For the samples obtained under different calcination conditions, the intensity of the low temperature peak (130–350 °C) gradually decreases while the high temperature peak (350–580 °C) nearly disappears. This phenomenon can be attributed to the increasing dehydroxylation of HAP with rising calcination temperatures, resulting in a reduction in surface acidity of the sample. Additionally, the enhanced interaction between MoO_x and HAP leads to the formation of P–O–Mo or Ca–O–Mo, resulting in a reduction of the HPO₄²⁻ group. The NH₃ desorption peaks of MHAP-0.05-500 and MHAP-0.05-600 samples are observed within the temperature range of 600–800 °C, while these peaks disappear for MHAP-0.05-700 and MHAP-0.05-800 samples, further confirming the disappearance of MoO_x species under high temperature roasting conditions.

Catalytic performance

The ODH of cyclohexane was investigated over the MoO_x/HAP catalyst in a fixed bed reactor under atmospheric pressure at various temperatures. Fig. 8 illustrates the comparison of activity of MO_x/HAP catalyst. HAP exhibited negligible activity for the ODH of cyclohexane (no shown). The activity of MHAP catalyst initially increased and then slight decreased with increasing Mo loading amounts, indicating that the primary source of ODH activity is derived from MO_x. MHAP-0.75-550 demonstrated the highest activity with a conversion rate of 19.5% at 490 °C. XPS and UV-Vis analysis revealed that isolated, oligomeric MO_x species were predominant at low MoO_x loading amount (MHAP-0.025-550), while there was more polymeric species in addition to oligomeric MoO_x at higher loadings (MHAP-0.05-550, MHAP-0.075-550 and MHAP-0.1-550). This suggests that the activity of isolated, oligomeric MoO_x species is superior to that of MoO_x particles in polymeric state.

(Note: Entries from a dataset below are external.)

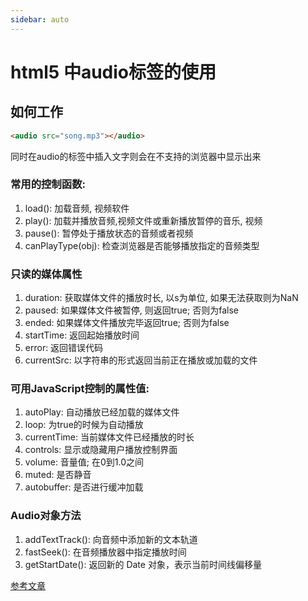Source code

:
 ```yaml
---
sidebar: auto
---
```


# html5 中audio标签的使用

## 如何工作  
```html
<audio src="song.mp3"></audio>  
```
同时在audio的标签中插入文字则会在不支持的浏览器中显示出来  

### 常用的控制函数:  

 1. load(): 加载音频, 视频软件
 2. play(): 加载并播放音频,视频文件或重新播放暂停的音乐, 视频
 3. pause(): 暂停处于播放状态的音频或者视频
 4. canPlayType(obj): 检查浏览器是否能够播放指定的音频类型  

### 只读的媒体属性  

 1. duration: 获取媒体文件的播放时长, 以s为单位, 如果无法获取则为NaN
 2. paused: 如果媒体文件被暂停, 则返回true; 否则为false  
 3. ended: 如果媒体文件播放完毕返回true; 否则为false
 4. startTime: 返回起始播放时间
 5. error: 返回错误代码
 6. currentSrc: 以字符串的形式返回当前正在播放或加载的文件  

### 可用JavaScript控制的属性值:  

 1. autoPlay: 自动播放已经加载的媒体文件
 2. loop: 为true的时候为自动播放
 3. currentTime: 当前媒体文件已经播放的时长
 4. controls: 显示或隐藏用户播放控制界面
 5. volume: 音量值; 在0到1.0之间
 6. muted: 是否静音  
 7. autobuffer: 是否进行缓冲加载  
   
### Audio对象方法  
 1. addTextTrack(): 向音频中添加新的文本轨道
 2. fastSeek(): 在音频播放器中指定播放时间  
 3. getStartDate(): 返回新的 Date 对象，表示当前时间线偏移量

[参考文章][1]


  [1]: http://caibaojian.com/html5-audio.html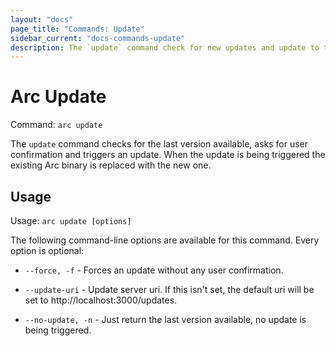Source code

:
 ```yaml
---
layout: "docs"
page_title: "Commands: Update"
sidebar_current: "docs-commands-update"
description: The `update` command check for new updates and update to the last version.
---
```


# Arc Update

Command: `arc update`

The `update` command checks for the last version available, asks for user confirmation and triggers an update. When
the update is being triggered the existing Arc binary is replaced with the new one.

## Usage

Usage: `arc update [options]`

The following command-line options are available for this command.
Every option is optional:

* `--force, -f` - Forces an update without any user confirmation.

* `--update-uri` - Update server uri. If this isn't set, the default uri will be set to http<nolink>://localhost:3000/updates.

* `--no-update, -n` - Just return the last version available, no update is being triggered.

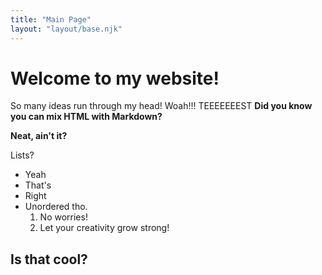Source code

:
 ```yaml
---
title: "Main Page"
layout: "layout/base.njk"
---
```


# Welcome to my website!

So many ideas run through my head! Woah!!!
TEEEEEEEST
<strong>Did you know you can mix HTML with Markdown?</strong>

**Neat, ain't it?**

Lists?
- Yeah
- That's
- Right
- Unordered tho.
  1. No worries!
  2. Let your creativity grow strong!

## Is that cool?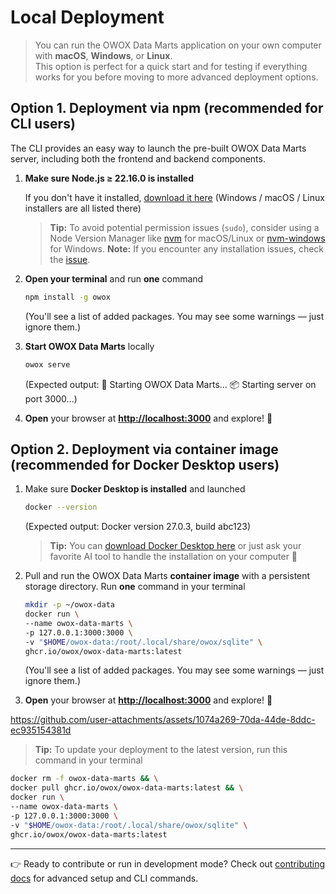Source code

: # Local Deployment

> You can run the OWOX Data Marts application on your own computer with **macOS**, **Windows**, or **Linux**.  
> This option is perfect for a quick start and for testing if everything works for you before moving to more advanced deployment options.

## Option 1. Deployment via npm (recommended for CLI users)

The CLI provides an easy way to launch the pre-built OWOX Data Marts server, including both the frontend and backend components.

1. **Make sure Node.js ≥ 22.16.0 is installed**

   If you don't have it installed, [download it here](https://nodejs.org/en/download)
   (Windows / macOS / Linux installers are all listed there)

   > **Tip:** To avoid potential permission issues (`sudo`), consider using a Node Version Manager like [nvm](https://github.com/nvm-sh/nvm) for macOS/Linux or [nvm-windows](https://github.com/coreybutler/nvm-windows) for Windows.
   > **Note:** If you encounter any installation issues, check the [issue](https://github.com/OWOX/owox-data-marts/issues/274).

2. **Open your terminal** and run **one** command

   ```bash
   npm install -g owox
   ```

   (You'll see a list of added packages. You may see some warnings — just ignore them.)

3. **Start OWOX Data Marts** locally

   ```bash
   owox serve
   ```

   (Expected output:
   🚀 Starting OWOX Data Marts...
   📦 Starting server on port 3000...)

4. **Open** your browser at **<http://localhost:3000>** and explore! 🎉

## Option 2. Deployment via container image (recommended for Docker Desktop users)

1. Make sure **Docker Desktop is installed** and launched

   ```bash
   docker --version
   ```

   (Expected output: Docker version 27.0.3, build abc123)

   > **Tip:** You can [download Docker Desktop here](https://www.docker.com/products/docker-desktop/) or just ask your favorite AI tool to handle the installation on your computer 🤖

2. Pull and run the OWOX Data Marts **container image** with a persistent storage directory. Run **one** command in your terminal

   ```bash
   mkdir -p ~/owox-data
   docker run \
   --name owox-data-marts \
   -p 127.0.0.1:3000:3000 \
   -v "$HOME/owox-data:/root/.local/share/owox/sqlite" \
   ghcr.io/owox/owox-data-marts:latest
   ```

   (You'll see a list of added packages. You may see some warnings — just ignore them.)

3. **Open** your browser at **<http://localhost:3000>** and explore! 🎉

<https://github.com/user-attachments/assets/1074a269-70da-44de-8ddc-ec935154381d>

   > **Tip:** To update your deployment to the latest version, run this command in your terminal

   ```bash
   docker rm -f owox-data-marts && \
   docker pull ghcr.io/owox/owox-data-marts:latest && \
   docker run \
   --name owox-data-marts \
   -p 127.0.0.1:3000:3000 \
   -v "$HOME/owox-data:/root/.local/share/owox/sqlite" \
   ghcr.io/owox/owox-data-marts:latest
   ```

---

👉 Ready to contribute or run in development mode?
Check out [contributing docs](../../../apps/owox/CONTRIBUTING.md) for advanced setup and CLI commands.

The catalyst conversion of MoO_x/HAP decreased significantly with increasing calcination temperature, indicating a strong correlation between the two factors. The conversion of cyclohexane over MHAP-0.05-500 catalyst exhibited an upward trend with the elevation of reaction temperature. Specifically, as the reaction temperature rose from 400 °C to 490 °C, the conversion escalated from 4.8% to 11.8%. When the calcination temperature was increased to 700°, the catalyst activity decreased significantly to only 5.8% at 490 °C. However, when the calcination temperature was further raised to 800 °C, there was minimal change observed in the catalytic activity. These observed catalytic properties can be attributed to the specific type and structure of the active components present in the catalyst. The form of Mo in the sample changed from Mo⁵⁺ to Mo⁶⁺ as the calcination temperature increased from 500 °C to 600 °C, indicating that Mo⁵⁺ exhibited higher ODH activity compared to Mo⁶⁺. Furthermore, with an increase in calcination temperature up to 700 °C, there was a gradual strengthening of interaction between MoO_x and the carrier. The interaction between MoO_x and the carrier gradually intensified as the calcination temperature increased to 700 °C, leading to a higher substitution of P in HAP by Mo and resulting in the formation of well-dispersed P–O–Mo or Ca–O–Mo species. However, it should be noted that both MHAP-0.05-700 and MHAP-0.05-800 samples displayed low conversion rates due to lower ODH activity associated with P–O–Mo or Ca–O–Mo. In addition, the NH₃-TPD results revealed a significant reduction in the surface acidity of MHAP-0.05-800. Since the cleavage of C–C bonds during ODH of cyclohexane is closely associated with acidity, the observed decrease in conversion rate can be attributed to the decline in acidity.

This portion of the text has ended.